多田氏:たとえば、最初に保育園にボイラーを設置したとき、近くにペレット製造工場はなく、すでに製造していた遠く葛巻林業から運ぶなど、木質バイオマスは町としてリスクを抱えなければいけなかった。議会や町の方々からは「なぜリスクをうちで抱えるのか」と言われた。ペレットを先に作っても売り先はないだろうし、最初に誰かがリスクを抱えなければいけないがその効果はすぐに見えるわけではない、と町民の方々に理解を得るように努力した。
まず保育園にペレットボイラーを設置し、こうして木工団地で雇用が生まれた。「効果はやがて少しずつ現れる」という運動が、すこしずつ理解されてきていると思う。
 
金沢:企業のパイオニアとして、やってみて初めてわかったことはあるか。
坂内氏:地域内を直接サービスして回り、設計にもフィードバックできた。同時に様々な反応があり、わかったことは、利用者の大半が環境面を重視していることだった。一方で「価格が高い」といわれる。年間300台弱では部品標準化がしにくく、コストダウンが図りにくい。なんとかメンテナンスを自社でやり、代理店制度を通じずに直販し価格を下げているが、なかなか難しい。
 また、全国各地でつくるペレットは実に千差万別だ。われわれが個別に燃焼試験し、プログラムを変更対応している。これもコストアップの要因になる。低価格で機器を提供する努力を重ねたいが、できるだけ規格化を急いでいただきたい。

金沢:普及と生産側が手をつながらねばならない。ことに地域で取り組むには課題が多いと思うが。
澁澤氏:バイオマスは嵩(かさ)がはる。地域外に出すと高くなるから、できるだけ地域で利用するほうが良いはずだ。そこで真庭ではバイオマスを使った出口をたくさん持つ"複雑系"を検討した。
 というのも、学生時代に稲ワラを農家から集めて完結した循環システムをつくり、会社を設立したが、うまくいかなかった。絵に描いた循環システムは、ひとつが詰まると完結しない。収益の高いひとつに集中するとうまくいかないものなので、真庭ではネコ砂や堆肥、エタノール、環境教育など出口をたくさんつくり、本業でも儲かり、地域でも儲かるように考えた。

【未来を語る】

金沢:増田知事には、普及から定着へと未来を語っていただいた。さきほどまでの課題についてはうつむきかげんだったが、今度は表をあげて未来を語っていただきたい。
坂内氏:これからの社会は、エネルギーの多様化が進み、自給可能で未利用なエネルギー活用につながるバイオマス利用の流れは変わらないと思う。われわれは今年度融雪施設など大型ボイラーを6台生産するが、今後家庭で使用可能なボイラーの開発に着手したい。年間を通じて利用する給湯ボイラーはペレット生産者のメリットは大きく、温暖化の抑制効果はさらに大きい。
 また、埼玉県や長野県など、ご当地ストーブブームが起きている。当社でも北海道型に着手しているが、昨今、燃焼機器の事故が重なっているので、性能や安全性などに問題あれば市場を縮小させかねない。安全な機器を供給することにより、健全な市場とさせていただきたい。その上で、将来的に国際的な展示場に出展していきたい。

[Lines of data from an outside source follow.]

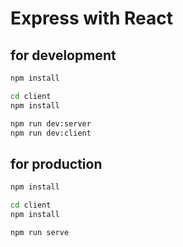 # Express with React

## for development
```cmd
npm install

cd client
npm install

npm run dev:server
npm run dev:client

```

## for production
```cmd
npm install

cd client
npm install

npm run serve

```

澁澤氏:複雑系に乗ってくる人が多くなることが大切。たとえば、真庭ではストーブ利用よりも、ペレットだきボイラーに園芸農家が目を向き始めている。
従来のエコツアーは、風景のきれいなところに連れて行った。われわれは子どもに乳を搾ってもらい、堆肥をつくり野菜を収穫し、搾った牛乳を飲みご飯をたべるような、環境教育をしている。近くの湯原温泉では、てんぷら油を集め、バイオディーゼルをつくり車を走らせるようになった。もう、単なる工場視察ではなく、市民がどう変わっているかをツアーに組み入れることで活気づいた。みんなでどうやって生活の中から石油からバイオマスへと変われるか、というアイデンティティの確立に動く地域づくりが夢だ。興味があったら、ぜひきてみてください。

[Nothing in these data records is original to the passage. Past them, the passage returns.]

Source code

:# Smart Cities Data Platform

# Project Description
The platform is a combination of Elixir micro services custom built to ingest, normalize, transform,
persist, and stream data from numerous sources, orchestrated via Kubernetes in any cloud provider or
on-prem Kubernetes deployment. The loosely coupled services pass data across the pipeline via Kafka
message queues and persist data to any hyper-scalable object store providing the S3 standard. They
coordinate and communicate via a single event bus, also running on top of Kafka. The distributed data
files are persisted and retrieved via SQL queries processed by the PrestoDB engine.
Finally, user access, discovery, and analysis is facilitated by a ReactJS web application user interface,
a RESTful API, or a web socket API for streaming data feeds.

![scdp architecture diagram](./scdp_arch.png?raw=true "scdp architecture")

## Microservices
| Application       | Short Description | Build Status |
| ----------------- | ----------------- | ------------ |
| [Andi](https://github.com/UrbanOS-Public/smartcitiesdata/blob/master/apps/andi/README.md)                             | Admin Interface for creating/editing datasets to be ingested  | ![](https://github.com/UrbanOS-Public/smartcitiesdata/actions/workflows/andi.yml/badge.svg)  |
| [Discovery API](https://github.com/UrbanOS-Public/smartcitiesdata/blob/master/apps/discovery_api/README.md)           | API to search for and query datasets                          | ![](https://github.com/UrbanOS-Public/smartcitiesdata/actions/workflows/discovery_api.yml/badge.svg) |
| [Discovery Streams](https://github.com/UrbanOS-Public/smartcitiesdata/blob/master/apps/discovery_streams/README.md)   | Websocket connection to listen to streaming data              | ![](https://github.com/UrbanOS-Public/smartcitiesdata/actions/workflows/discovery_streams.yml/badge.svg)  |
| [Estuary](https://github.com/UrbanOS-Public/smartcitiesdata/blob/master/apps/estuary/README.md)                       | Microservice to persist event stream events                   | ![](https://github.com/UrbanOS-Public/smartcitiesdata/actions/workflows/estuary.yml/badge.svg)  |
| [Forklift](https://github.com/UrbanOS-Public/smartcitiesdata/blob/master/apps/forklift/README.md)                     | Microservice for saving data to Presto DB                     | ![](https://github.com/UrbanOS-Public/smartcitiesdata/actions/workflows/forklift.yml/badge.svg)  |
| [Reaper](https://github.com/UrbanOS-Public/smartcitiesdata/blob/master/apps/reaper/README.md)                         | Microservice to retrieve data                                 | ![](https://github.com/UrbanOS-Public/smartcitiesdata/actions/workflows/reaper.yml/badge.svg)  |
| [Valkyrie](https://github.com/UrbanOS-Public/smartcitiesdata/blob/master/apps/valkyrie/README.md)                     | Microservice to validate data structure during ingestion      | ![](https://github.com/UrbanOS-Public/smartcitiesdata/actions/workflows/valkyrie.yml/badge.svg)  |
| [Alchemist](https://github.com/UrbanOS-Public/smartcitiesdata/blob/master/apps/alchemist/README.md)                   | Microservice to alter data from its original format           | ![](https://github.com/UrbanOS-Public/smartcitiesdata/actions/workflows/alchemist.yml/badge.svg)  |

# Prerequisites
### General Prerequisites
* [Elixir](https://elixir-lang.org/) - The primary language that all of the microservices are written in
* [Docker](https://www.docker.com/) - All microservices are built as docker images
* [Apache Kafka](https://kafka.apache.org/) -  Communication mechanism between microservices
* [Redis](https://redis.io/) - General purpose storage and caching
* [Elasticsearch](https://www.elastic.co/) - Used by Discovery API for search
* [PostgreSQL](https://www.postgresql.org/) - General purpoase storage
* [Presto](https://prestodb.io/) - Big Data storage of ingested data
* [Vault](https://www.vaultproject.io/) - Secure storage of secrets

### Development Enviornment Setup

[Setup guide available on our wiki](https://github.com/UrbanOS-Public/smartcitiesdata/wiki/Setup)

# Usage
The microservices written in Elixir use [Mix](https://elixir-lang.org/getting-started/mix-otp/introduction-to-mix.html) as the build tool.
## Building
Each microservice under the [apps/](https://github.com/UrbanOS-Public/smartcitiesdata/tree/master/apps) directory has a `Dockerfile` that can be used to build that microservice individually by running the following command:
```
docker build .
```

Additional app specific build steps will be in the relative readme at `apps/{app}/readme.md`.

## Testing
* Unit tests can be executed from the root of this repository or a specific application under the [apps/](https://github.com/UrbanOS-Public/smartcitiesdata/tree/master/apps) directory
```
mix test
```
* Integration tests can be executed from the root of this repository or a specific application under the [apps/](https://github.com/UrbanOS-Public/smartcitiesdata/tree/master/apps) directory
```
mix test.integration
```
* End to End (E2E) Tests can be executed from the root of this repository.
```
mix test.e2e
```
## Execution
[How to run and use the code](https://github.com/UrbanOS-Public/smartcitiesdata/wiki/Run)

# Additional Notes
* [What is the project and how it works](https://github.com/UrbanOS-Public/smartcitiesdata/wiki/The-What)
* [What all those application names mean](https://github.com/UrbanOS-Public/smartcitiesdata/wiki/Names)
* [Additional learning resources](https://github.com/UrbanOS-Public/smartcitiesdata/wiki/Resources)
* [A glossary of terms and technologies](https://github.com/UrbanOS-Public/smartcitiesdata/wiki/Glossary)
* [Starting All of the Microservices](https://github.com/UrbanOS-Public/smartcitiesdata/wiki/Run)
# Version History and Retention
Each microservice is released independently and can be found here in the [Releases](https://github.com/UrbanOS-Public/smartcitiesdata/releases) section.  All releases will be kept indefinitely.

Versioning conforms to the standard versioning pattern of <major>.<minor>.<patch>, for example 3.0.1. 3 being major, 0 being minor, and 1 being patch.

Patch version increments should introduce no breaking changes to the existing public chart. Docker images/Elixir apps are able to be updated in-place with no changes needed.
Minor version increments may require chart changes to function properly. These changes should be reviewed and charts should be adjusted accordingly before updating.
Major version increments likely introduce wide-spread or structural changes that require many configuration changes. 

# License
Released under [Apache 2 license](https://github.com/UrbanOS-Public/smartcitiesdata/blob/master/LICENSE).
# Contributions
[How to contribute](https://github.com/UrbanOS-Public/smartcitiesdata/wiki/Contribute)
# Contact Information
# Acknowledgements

多田氏:林地残材をどう活用するのか、が大きな夢。だが、いつまでも行政がリスクを抱えるわけにはいかない。今の時代、動いていればよい時代ではなく、成果を生まないと評価されない。林地に放置された材をチップやペレットに変え、地域の消費者にどう還元されるのかを考えねばならない。ペレットやチップをどう利用するのか。それが林業振興に寄与することになる。
 住田町は、森林林業日本一を掲げ、持続する林業に取り組んでいる。ペレットや木材を、燃料や家を建てるだけではない。種山が原を中心に山を守るだけでなく、山に親しむ教育に取り組み、森林教育を進め、新しい地域づくりを広げたい。

【最後にひとこと】
金沢:ヴェクショー市では企業と行政、大学が地域でファンドをつくり、バイオマスに関する新しい試みをする企業に対し、助成や投資をしてさらに若い人たちが集まる仕組みをつくっていた。それが新しいエネルギーとなり、地域を活性化させていた。バイオマスに取り組むことにより、地域に活力を与えていた。最後にひとこといただきたい。

澁澤氏:民族学者、宮本常一氏の言葉に「ひとがいったんひとつのことに前向きになると、すべてのことが前向きになる(中略)そして、このまちの生きた姿を見るために、多くの人がおとずれるようになる」とある。地域に生きていく私たち自身が、生き方にどう誇りをもつかが"かぎ"となるだろう。

多田氏:この年末年始ほど、環境を取り上げたことはないと思う。昨年末は豪雪、今年は季節はずれの台風。われわれは、今なにをすべきか。現在生きるわれわれが、エネルギーと環境をもっと考える時期だろう。

坂内氏:本社を移しなぜ、といわれるが、実は、人がたくさん来て、いろいろなお話をできるようになり、ビジネスが生まれるようになった。首都圏にはない利点だった。これからもよろしくお願いしたい。

金沢:"地域"を語るには"人"が欠かせない。次世代を育てる人、外からやってきて人と人をくっつける"人"、そして自分たちの地域を真剣に考える"人"。もう一度、人という要素を考える必要があるのではないか。
 本日の資料最後にあるメッセージを本フォーラムのまとめとしたい。
以上
(注)六価クロム溶出問題 
 2006年3月、岩手県が2005年3月、木質ペレットストーブの燃焼灰から有害物質の六価クロムが産業廃棄物の管理基準値を上回って検出されたことを発表。岩手医科大学、岩手大学、岩手県立大学からアドバイザーを招き、県関係研究機関の総合的な調査で同年10月には「通常の使用状態では問題ない」とする"安全宣言"記者会見を開いた。耐熱金属と強アルカリの燃焼灰が反応したことが要因と見られ、利用者に灰の取り扱いに関する注意を促すとともにストーブメーカーなど関係者は対策を講じている。